Mak introduces eHealth postgraduate programme

Makerere University main building

Kampala- Makerere University has added eHealth to its postgraduate programme menu as part of its efforts to digitalise health information and speed up service delivery.

The new postgraduate programme launched on Friday at Makererere University covers a diverse field concerned with the application of ICT to support organisations such as hospitals, and delivery of healthcare services in the country.

This interdisciplinary programme, according to authorities at Makerere University, introduces eHealth in the context of international health systems and global health challenges, supported by specialist courses covering areas such as public health informatics and telehealthcare.

The Master of Health Informatics (MHI) programme is a two-year course offered to graduates who did Medical and Information Technology-related courses at undergraduate level. It will enable students to come up with software systems that can give timely health information at both individual and national level.

Speaking at the launch, Prof Nazarius Mbona Tumwesigye, the director of MHI at Makerere, said with such skills at hand, it will be possible for one to know a [disease] outbreak instantly, and medical doctors will know a patient’s history by the use of application systems.

“You go to the hospital [and] they ask you for a paper where they can fill some information… And then you go to another department, they also want you to go with that same paper so that they can add some more information.
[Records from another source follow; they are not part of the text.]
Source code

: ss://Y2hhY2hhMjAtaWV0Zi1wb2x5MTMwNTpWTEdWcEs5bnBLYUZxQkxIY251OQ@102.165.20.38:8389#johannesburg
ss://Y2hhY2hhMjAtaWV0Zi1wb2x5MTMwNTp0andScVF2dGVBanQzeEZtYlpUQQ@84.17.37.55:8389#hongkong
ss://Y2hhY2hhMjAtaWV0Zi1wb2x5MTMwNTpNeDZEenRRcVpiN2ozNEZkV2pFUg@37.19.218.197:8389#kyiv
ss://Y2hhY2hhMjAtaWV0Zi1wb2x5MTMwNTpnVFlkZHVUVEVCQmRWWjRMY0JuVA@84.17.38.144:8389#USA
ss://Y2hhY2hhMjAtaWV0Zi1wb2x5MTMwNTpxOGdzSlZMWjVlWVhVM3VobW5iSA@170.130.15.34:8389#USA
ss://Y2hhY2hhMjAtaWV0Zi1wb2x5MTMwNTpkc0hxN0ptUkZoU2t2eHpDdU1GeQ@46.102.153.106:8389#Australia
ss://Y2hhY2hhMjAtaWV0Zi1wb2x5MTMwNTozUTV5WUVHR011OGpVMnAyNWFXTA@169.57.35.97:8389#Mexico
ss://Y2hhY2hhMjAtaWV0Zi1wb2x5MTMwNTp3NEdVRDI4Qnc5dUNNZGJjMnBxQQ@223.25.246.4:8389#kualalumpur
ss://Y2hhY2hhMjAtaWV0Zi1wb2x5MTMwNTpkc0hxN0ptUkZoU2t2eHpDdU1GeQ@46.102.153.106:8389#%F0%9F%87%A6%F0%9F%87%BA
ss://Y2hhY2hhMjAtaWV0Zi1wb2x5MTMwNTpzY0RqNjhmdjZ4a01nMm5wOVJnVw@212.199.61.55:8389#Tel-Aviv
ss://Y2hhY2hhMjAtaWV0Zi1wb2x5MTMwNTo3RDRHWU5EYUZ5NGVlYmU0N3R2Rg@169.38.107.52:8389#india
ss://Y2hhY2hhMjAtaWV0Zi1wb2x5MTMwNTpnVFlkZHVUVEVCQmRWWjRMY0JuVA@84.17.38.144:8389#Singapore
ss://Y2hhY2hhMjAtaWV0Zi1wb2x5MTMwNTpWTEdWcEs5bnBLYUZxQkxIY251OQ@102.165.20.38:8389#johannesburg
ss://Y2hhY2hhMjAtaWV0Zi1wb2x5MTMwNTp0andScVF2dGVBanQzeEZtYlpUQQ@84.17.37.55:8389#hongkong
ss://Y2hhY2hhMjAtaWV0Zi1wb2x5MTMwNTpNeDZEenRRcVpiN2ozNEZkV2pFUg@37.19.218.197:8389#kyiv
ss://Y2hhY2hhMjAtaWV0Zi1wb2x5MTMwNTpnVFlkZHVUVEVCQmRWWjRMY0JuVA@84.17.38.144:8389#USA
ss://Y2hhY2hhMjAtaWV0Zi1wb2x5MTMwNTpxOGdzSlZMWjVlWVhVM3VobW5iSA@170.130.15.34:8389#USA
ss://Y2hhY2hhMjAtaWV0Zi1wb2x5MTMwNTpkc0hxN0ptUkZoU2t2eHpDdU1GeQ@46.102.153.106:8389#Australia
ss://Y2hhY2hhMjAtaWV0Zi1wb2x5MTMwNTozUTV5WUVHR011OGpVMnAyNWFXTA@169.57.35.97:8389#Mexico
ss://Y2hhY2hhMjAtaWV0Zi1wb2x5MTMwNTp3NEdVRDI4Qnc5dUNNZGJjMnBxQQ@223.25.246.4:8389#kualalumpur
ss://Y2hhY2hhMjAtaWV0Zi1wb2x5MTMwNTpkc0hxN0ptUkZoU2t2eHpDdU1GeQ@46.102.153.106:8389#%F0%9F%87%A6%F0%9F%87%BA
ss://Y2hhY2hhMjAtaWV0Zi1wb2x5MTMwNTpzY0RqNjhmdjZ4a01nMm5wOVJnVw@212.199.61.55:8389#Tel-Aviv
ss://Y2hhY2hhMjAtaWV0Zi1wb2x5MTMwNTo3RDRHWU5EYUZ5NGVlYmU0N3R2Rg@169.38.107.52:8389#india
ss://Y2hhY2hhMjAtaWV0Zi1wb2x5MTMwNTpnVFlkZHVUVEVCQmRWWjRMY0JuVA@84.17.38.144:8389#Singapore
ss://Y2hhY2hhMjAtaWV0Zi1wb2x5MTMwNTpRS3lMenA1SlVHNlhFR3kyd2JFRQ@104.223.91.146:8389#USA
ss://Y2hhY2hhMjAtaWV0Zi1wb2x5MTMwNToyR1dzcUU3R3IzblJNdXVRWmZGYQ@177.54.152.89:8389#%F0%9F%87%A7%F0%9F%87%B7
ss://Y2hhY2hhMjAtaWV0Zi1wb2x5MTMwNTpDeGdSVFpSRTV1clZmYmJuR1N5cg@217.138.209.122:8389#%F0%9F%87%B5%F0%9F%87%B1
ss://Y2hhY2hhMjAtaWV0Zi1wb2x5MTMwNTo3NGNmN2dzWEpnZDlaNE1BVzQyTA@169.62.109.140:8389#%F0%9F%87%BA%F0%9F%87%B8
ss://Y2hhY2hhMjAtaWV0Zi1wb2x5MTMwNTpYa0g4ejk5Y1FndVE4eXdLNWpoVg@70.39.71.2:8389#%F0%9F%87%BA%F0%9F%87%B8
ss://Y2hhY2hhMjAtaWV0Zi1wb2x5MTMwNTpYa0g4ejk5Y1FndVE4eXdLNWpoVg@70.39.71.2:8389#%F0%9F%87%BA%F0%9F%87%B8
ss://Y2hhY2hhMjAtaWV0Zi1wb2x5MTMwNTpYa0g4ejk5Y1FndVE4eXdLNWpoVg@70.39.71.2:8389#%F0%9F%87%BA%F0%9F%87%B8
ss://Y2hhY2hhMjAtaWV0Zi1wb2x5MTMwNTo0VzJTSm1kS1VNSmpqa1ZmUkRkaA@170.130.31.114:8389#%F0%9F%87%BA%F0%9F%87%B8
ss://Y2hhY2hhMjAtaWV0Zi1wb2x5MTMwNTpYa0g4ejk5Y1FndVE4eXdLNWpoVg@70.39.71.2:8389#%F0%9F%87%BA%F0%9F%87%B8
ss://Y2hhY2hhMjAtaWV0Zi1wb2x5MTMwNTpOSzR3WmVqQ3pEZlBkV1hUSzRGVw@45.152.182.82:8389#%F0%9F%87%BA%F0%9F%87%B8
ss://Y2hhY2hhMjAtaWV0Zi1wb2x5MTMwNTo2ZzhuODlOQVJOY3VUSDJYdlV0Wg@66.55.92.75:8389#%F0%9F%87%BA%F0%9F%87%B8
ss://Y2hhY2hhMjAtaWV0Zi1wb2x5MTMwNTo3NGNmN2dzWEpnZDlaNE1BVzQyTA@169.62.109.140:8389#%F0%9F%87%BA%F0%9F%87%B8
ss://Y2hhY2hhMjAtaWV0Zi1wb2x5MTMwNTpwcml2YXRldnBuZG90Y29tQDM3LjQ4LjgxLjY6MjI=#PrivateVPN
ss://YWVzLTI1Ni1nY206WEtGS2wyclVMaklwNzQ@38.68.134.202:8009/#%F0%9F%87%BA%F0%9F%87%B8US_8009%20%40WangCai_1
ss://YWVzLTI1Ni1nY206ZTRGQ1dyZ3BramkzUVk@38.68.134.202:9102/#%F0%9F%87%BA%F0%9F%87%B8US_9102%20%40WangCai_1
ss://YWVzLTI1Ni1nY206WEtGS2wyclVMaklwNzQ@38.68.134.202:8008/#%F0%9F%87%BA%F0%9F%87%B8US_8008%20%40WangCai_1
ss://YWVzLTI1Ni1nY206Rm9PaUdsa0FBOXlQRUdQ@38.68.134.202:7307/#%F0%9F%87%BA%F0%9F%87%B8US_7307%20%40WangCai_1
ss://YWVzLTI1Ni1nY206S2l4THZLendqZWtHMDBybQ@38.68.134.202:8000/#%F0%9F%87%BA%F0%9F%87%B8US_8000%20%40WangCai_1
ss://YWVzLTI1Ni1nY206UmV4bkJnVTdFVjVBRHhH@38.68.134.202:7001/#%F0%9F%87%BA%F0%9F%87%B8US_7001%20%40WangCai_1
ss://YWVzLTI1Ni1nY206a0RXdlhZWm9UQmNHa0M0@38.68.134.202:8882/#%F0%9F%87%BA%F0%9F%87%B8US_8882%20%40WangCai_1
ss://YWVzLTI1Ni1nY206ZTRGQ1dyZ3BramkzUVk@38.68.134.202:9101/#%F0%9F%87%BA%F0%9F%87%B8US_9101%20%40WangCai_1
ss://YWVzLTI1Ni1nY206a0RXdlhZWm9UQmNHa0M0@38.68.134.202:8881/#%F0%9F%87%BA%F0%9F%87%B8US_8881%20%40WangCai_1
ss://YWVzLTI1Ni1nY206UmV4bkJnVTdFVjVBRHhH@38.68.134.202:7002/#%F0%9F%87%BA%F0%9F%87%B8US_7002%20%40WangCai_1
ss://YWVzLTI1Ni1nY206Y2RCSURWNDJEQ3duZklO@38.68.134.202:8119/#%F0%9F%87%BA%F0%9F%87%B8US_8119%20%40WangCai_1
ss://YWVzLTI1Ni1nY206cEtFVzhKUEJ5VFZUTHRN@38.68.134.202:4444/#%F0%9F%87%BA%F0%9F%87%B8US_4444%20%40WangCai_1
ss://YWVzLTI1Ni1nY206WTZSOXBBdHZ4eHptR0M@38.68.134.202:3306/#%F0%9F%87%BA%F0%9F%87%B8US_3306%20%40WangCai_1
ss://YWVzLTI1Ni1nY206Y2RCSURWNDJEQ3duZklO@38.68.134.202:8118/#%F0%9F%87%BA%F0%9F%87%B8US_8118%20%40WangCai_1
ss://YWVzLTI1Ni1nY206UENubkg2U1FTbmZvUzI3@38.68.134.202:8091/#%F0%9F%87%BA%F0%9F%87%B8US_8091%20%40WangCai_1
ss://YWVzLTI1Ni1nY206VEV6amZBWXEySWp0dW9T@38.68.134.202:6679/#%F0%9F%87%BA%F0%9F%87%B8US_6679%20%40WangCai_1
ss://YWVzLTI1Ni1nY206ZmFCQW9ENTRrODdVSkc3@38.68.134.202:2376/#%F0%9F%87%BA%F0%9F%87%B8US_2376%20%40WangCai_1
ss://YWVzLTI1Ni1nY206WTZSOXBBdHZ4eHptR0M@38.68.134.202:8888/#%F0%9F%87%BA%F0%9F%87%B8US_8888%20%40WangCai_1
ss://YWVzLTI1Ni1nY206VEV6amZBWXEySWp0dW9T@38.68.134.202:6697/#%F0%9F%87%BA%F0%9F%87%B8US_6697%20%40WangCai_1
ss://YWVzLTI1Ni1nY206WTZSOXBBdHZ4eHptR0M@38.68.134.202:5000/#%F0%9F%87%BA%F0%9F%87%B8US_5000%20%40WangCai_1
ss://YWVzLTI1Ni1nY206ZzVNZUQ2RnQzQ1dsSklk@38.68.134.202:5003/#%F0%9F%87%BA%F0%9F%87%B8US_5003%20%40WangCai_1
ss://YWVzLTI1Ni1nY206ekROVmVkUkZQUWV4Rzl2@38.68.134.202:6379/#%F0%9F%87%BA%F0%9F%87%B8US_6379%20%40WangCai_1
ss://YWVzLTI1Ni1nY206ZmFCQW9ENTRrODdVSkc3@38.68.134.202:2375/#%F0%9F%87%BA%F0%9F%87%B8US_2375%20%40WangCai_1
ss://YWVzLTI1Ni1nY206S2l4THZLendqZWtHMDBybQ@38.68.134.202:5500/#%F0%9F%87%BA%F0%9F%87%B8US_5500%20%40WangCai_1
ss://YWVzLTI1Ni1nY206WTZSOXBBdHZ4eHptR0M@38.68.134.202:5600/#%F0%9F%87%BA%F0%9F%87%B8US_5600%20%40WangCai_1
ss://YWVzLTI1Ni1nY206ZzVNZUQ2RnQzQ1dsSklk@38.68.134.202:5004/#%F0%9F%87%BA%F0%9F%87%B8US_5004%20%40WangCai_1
That should stop in this modern era… and this delays work,” Prof Tumwesigye said.

The full-time course jointly offered by Makerere University School of Public Health, with the College of Computing and Information Sciences, admitted its first cohort of 19 students in 2016, while the second attracted 25 students.

Mr Frank Tumwebaze, the Information Technology and Communications minister, who was the chief guest at the launch, appreciated the progrmmme and observed that it is timely since his ministry is currently encouraging government agencies to take their services online.

Dr Eria Ssali, the principal of the University’s College of Business and Management Sciences, who represented Prof Barnabas Nawangwe, the university Vice Chancellor, said: “Health informatics is one of the areas where this country was still lagging behind. No wonder we still rely on hard copy patient files in hospitals. With this programme, we hope to produce professions who use technology to digitise health information in order to ease service delivery.”

Challenges

The new postgraduate programme in eHealth, however, comes at a time when the country is grappling with various recurrent problems, including long patient waiting hours, quack doctors, fake drugs, expiry of drugs, misdiagnosis and drug stock outs, among others in the health sector that have caused many preventable deaths.